Ten years ago the trade in second hand watches was a dirty little secret of the pristine primary market.
Highly reputable authorized dealers of the biggest brands were taking trade-ins, but the pre-owned watches were moved on as quickly and quietly as possible.
Those days are long gone. Richemont buying Watchfinder for a rumored $375 million in 2018 bought immediate legitimacy to a market that was already becoming highly sophisticated and increasingly respected.
Now leaders of the Swiss watch industry meet regularly with CEOs of pre-owned giants like eBay, Chrono24, Watchbox, Chronext and Crown & Caliber to trade insight on how the primary and secondary markets can work productively together.
A story in today’s WatchPro News Alert caught my eye as an example of the next evolution in pre-owned: an official tie-up between Richard Mille and a boutique in London called NINETY that will exclusively sell second hand Mille watches alongside prestigious art and other antiques.
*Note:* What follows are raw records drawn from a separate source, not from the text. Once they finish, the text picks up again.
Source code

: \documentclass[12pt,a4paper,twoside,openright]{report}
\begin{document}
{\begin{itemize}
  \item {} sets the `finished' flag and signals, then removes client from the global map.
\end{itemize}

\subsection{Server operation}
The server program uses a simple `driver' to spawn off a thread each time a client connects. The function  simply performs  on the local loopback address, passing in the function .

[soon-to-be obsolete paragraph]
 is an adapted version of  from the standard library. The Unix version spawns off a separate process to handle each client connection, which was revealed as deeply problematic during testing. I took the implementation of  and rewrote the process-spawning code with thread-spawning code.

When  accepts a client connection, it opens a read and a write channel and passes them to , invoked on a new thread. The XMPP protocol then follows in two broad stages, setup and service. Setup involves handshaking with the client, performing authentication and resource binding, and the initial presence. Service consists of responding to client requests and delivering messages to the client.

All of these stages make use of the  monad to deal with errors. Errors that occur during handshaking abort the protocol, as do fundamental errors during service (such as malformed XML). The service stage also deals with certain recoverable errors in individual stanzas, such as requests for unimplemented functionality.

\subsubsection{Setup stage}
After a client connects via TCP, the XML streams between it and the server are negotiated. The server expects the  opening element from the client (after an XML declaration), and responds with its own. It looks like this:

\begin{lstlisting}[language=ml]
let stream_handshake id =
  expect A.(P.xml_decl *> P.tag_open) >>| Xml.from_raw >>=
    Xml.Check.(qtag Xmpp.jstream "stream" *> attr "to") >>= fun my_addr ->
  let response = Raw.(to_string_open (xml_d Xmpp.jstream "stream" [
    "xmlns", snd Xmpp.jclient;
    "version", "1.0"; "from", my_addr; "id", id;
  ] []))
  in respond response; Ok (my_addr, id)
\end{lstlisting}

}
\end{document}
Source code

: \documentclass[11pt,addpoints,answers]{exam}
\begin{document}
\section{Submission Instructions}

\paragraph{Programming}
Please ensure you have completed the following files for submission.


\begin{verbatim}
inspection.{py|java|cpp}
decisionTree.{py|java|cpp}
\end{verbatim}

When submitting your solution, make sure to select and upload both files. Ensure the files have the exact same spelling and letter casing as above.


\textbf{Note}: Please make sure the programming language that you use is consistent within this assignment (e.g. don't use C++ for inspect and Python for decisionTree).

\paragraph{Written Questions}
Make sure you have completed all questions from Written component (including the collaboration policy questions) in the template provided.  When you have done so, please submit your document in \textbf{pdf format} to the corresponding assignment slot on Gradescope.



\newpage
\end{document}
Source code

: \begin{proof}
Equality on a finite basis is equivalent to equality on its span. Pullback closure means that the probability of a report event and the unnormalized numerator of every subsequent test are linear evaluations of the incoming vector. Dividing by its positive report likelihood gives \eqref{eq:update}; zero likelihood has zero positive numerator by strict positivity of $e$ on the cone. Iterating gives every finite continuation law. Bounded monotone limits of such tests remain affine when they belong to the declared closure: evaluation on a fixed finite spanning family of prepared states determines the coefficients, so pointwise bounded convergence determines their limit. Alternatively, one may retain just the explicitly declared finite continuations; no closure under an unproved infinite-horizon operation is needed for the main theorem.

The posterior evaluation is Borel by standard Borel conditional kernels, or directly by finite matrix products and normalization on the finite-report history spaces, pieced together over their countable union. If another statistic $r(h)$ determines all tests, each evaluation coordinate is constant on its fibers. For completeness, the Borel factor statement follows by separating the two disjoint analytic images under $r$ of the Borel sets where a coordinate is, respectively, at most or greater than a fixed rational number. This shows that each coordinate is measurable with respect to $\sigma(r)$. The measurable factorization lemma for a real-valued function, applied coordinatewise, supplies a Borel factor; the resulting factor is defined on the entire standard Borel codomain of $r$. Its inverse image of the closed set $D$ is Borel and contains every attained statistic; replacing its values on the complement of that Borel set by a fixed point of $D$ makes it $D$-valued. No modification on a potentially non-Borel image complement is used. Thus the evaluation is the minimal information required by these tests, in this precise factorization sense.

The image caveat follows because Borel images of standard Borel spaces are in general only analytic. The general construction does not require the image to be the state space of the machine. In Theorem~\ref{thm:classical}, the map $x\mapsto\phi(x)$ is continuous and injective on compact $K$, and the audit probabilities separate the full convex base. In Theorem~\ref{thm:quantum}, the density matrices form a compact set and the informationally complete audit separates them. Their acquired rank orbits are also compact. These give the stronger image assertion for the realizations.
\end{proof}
Effectively, this is a monobrand boutique for pre-owned Richard Mille watches where every piece will be authenticated, serviced and given a two year warranty backed by the brand.
This strikes me as a stunningly good idea by both the founders of NINETY and by Richard Mille, one of the most innovative and respected businesses in the watch world.
I may have missed other example of this type of partnership across the United States. If so, they are vanishingly rare.
They should become more common, and I will wager that in ten years time we will see single brand pre-owned boutiques open all over the States, and I expect they will be run by major multiples such as Tourneau/Bucherer, The Watches of Switzerland Group and Ben Bridge, and by entrepreneurial family-owned independents like London Jewelers, Westime, Long’s, Betteridge, Maerial Good and Timeless Luxury.
With the support of the right brands — Audemars Piguet, Patek Philippe, F.P. Journe and perhaps even Rolex — these single brand pre-owned boutiques could become collectors’ clubs with membership benefits ranging from first-to-see access to new stock, expert workshops, investment advice or even concierge services through partnerships with places like exclusive restaurants or private member clubs.
The level of luxury and sophistication these monobrand boutiques could bring would elevate them above the massively competitive online marketplaces. That elevation should open doors to better access to rare watches (bought and sold), which should mean better margins.
From the brand side, working with pre-owned specialists that sell trade their watches with the veneration they deserve can only be positive. Surely AP, Patek et al would prefer their precious timepieces to be bought and sold in a sumptuous boutique in Palm Beach, Aspen or the Hamptons than taking their chances on platforms like Chrono24?